Thursday, 9 January 2020

unification of italy

so, turns out that the unification of italy included plebiscites.

information is scant, but, it seems that at least 10% of the population in every area voted yes. Keep in mind that not every person is even an eligible voter; so this 10% is more than it sounds.

In fact, looking at eligible voters (as a share of the population) in other countries at the time (1860s) and looking at data from the few places in italy that straight up gave turnout figures; it seems 40% of the people were able to vote.

This means only 25% of eligible voters actually votes for unification; even if the overwhelming majority of the remaining 75% stayed home.

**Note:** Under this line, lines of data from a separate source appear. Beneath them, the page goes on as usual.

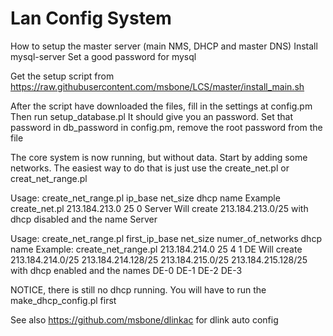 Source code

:Lan Config System
===
How to setup the master server (main NMS, DHCP and master DNS)
Install mysql-server
Set a good password for mysql

Get the setup script from https://raw.githubusercontent.com/msbone/LCS/master/install_main.sh

After the script have downloaded the files, fill in the settings at config.pm
Then run setup_database.pl It should give you an password. Set that password in db_password in config.pm, remove the root password from the file

The core system is now running, but without data. Start by adding some networks. The easiest way to do that is just use the create_net.pl or creat_net_range.pl

Usage: create_net_range.pl ip_base net_size dhcp name
  Example create_net.pl 213.184.213.0 25 0 Server
  Will create 213.184.213.0/25 with dhcp disabled and the name Server

Usage: create_net_range.pl first_ip_base net_size numer_of_networks dhcp name
  Example: create_net_range.pl 213.184.214.0 25 4 1 DE
  Will create 213.184.214.0/25 213.184.214.128/25 213.184.215.0/25 213.184.215.128/25 with dhcp enabled and the names DE-0 DE-1 DE-2 DE-3

NOTICE, there is still no dhcp running. You will have to run the make_dhcp_config.pl first

See also https://github.com/msbone/dlinkac for dlink auto config

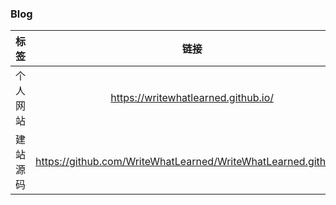 ### Blog 

|标签|链接|跳转|
|:----:|:------:|:-----:|
|个人网站| https://writewhatlearned.github.io/|[个人网站](https://writewhatlearned.github.io/)|
|建站源码| https://github.com/WriteWhatLearned/WriteWhatLearned.github.io|[建站源码](https://github.com/WriteWhatLearned/WriteWhatLearned.github.io)|
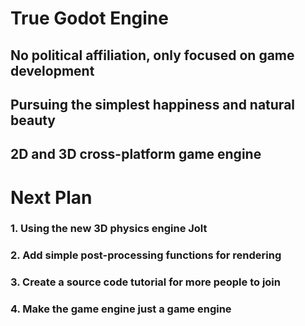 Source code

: # True Godot Engine



## No political affiliation, only focused on game development

## Pursuing the simplest happiness and natural beauty

## 2D and 3D cross-platform game engine 


# Next Plan

### 1. Using the new 3D physics engine Jolt

### 2. Add simple post-processing functions for rendering

### 3. Create a source code tutorial for more people to join

### 4. Make the game engine just a game engine
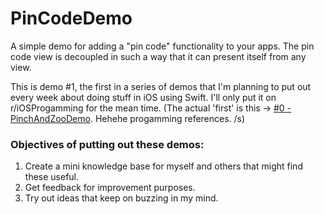 # PinCodeDemo

  A simple demo for adding a "pin code" functionality to your apps. The pin code view is decoupled in such a way that it 
can present itself from any view.

  This is demo #1, the first in a series of demos that I'm planning to put out every week about doing stuff in iOS using Swift. I'll only put it on r/iOSProgamming for the mean time. (The actual 'first' is this -> [#0 - PinchAndZooDemo](https://github.com/markrufino/PinchAndZoomDemo). Hehehe progamming references. /s)

### Objectives of putting out these demos:
1. Create a mini knowledge base for myself and others that might find these useful.
2. Get feedback for improvement purposes.
3. Try out ideas that keep on buzzing in my mind.
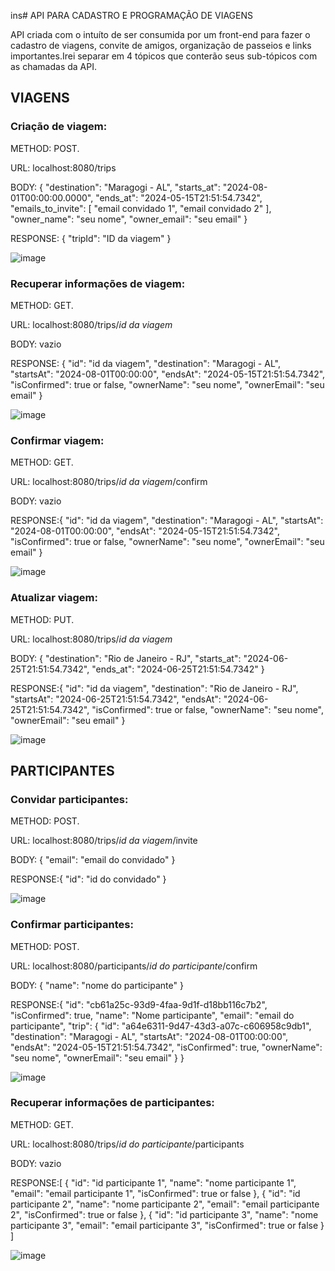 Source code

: ins# API PARA CADASTRO E PROGRAMAÇÃO DE VIAGENS

API criada com o intuíto de ser consumida por um front-end para fazer o cadastro de viagens, convite de amigos, organização de passeios e links importantes.Irei separar em 4 tópicos que conterão seus sub-tópicos com as chamadas da API.

## VIAGENS
### Criação de viagem:

METHOD: POST.

URL: localhost:8080/trips

BODY:
{
  "destination": "Maragogi - AL",
  "starts_at": "2024-08-01T00:00:00.0000",
  "ends_at": "2024-05-15T21:51:54.7342",
  "emails_to_invite": [
		"email convidado 1",
		"email convidado 2"
	],
  "owner_name": "seu nome",
  "owner_email": "seu email"
}

RESPONSE: {
	"tripId": "ID da viagem"
}

![image](https://github.com/user-attachments/assets/1b4734ec-741b-4ba4-88b2-d5fe2f5ee2c4)

### Recuperar informações de viagem:

METHOD: GET.

URL: localhost:8080/trips/*id da viagem*

BODY: vazio

RESPONSE: {
	"id": "id da viagem",
	"destination": "Maragogi - AL",
	"startsAt": "2024-08-01T00:00:00",
	"endsAt": "2024-05-15T21:51:54.7342",
	"isConfirmed": true or false,
	"ownerName": "seu nome",
	"ownerEmail": "seu email"
}

![image](https://github.com/user-attachments/assets/f4bff24a-904f-4138-bf4a-b18ae2295273)

### Confirmar viagem:

METHOD: GET.

URL: localhost:8080/trips/*id da viagem*/confirm

BODY: vazio

RESPONSE:{
	"id": "id da viagem",
	"destination": "Maragogi - AL",
	"startsAt": "2024-08-01T00:00:00",
	"endsAt": "2024-05-15T21:51:54.7342",
	"isConfirmed": true or false,
	"ownerName": "seu nome",
	"ownerEmail": "seu email"
}

![image](https://github.com/user-attachments/assets/41a4b568-b345-4a4d-837a-a2b2076467b2)

### Atualizar viagem:

METHOD: PUT.

URL: localhost:8080/trips/*id da viagem*

BODY: {
  "destination": "Rio de Janeiro - RJ",
  "starts_at": "2024-06-25T21:51:54.7342",
  "ends_at": "2024-06-25T21:51:54.7342"
}

RESPONSE:{
	"id": "id da viagem",
	"destination": "Rio de Janeiro - RJ",
	"startsAt": "2024-06-25T21:51:54.7342",
	"endsAt": "2024-06-25T21:51:54.7342",
	"isConfirmed": true or false,
	"ownerName": "seu nome",
	"ownerEmail": "seu email"
}

![image](https://github.com/user-attachments/assets/5a47156c-d81a-44f9-8514-310a555364c4)

## PARTICIPANTES
### Convidar participantes:

METHOD: POST.

URL: localhost:8080/trips/*id da viagem*/invite

BODY: {
  "email": "email do convidado"
}

RESPONSE:{
	"id": "id do convidado"
}

![image](https://github.com/user-attachments/assets/f6962578-5534-43fd-9c88-6d87a38d901d)

### Confirmar participantes:

METHOD: POST.

URL: localhost:8080/participants/*id do participante*/confirm

BODY: {
  "name": "nome do participante"
}

RESPONSE:{
	"id": "cb61a25c-93d9-4faa-9d1f-d18bb116c7b2",
	"isConfirmed": true,
	"name": "Nome participante",
	"email": "email do participante",
	"trip": {
		"id": "a64e6311-9d47-43d3-a07c-c606958c9db1",
		"destination": "Maragogi - AL",
		"startsAt": "2024-08-01T00:00:00",
		"endsAt": "2024-05-15T21:51:54.7342",
		"isConfirmed": true,
		"ownerName": "seu nome",
		"ownerEmail": "seu email"
	}
}

![image](https://github.com/user-attachments/assets/a5f67f8a-d97b-447c-94fe-bd337bcaf8c4)

### Recuperar informações de participantes:

METHOD: GET.

URL: localhost:8080/trips/*id do participante*/participants

BODY: vazio

RESPONSE:[
	{
		"id": "id participante 1",
		"name": "nome participante 1",
		"email": "email participante 1",
		"isConfirmed": true or false
	},
	{
		"id": "id participante 2",
		"name": "nome participante 2",
		"email": "email participante 2",
		"isConfirmed": true or false
	},
	{
		"id": "id participante 3",
		"name": "nome participante 3",
		"email": "email participante 3",
		"isConfirmed": true or false
	}
]

![image](https://github.com/user-attachments/assets/97f90397-b7fa-4619-a624-74d90315f407)
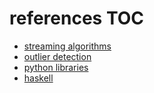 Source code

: # references TOC

- [streaming algorithms](streaming.md)
- [outlier detection](outliers.md)
- [python libraries](python.md)
- [haskell](haskell.md)
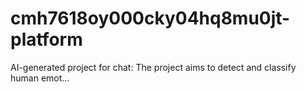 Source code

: # cmh7618oy000cky04hq8mu0jt-platform
AI-generated project for chat: The project aims to detect and classify human emot...
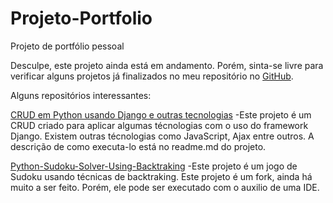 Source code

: # Projeto-Portfolio
Projeto de portfólio pessoal

Desculpe, este projeto ainda está em andamento. Porém, sinta-se livre para verificar alguns projetos já finalizados no meu repositório no [GitHub](https://github.com/maiconwa). 

Alguns repositórios interessantes:

[CRUD em Python usando Django e outras tecnologias](https://github.com/maiconwa/Projeto-em-Python)
-Este projeto é um CRUD criado para aplicar algumas técnologias com o uso do framework Django. Existem outras técnologias como JavaScript, Ajax entre outros. A descrição de como executa-lo está no readme.md do projeto.

[Python-Sudoku-Solver-Using-Backtraking](https://github.com/maiconwa/Python-Sudoku-Solver-Using-Backtraking)
-Este projeto é um jogo de Sudoku usando técnicas de backtraking. Este projeto é um fork, ainda há muito a ser feito. Porém, ele pode ser executado com o auxilio de uma IDE.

Why this is interesting is that while this 25% figure is true for Parma, as well as Naples, Sicily, and the part of the papal states south of San Marino; it is not true for Tuscany, Modena, or the part of the papal states north of San Marino, where the figure was closer to 50%.


The reason I've been looking this up is to see if its reasonable, for alternate history purposes, to simply not unite italy fully. One thing I've found is that there is indeed a drastic political split right down the middle of Italy. The 1919 election map shows it well. It is a split that remains today.

As such I'm declaring this possibility to be reasonable; and am going to start making more posts like this that simply reference some quick work that I've done so that if someone in the future decides this is not reasonable, I can point to something beyond simply saying that I've done my research.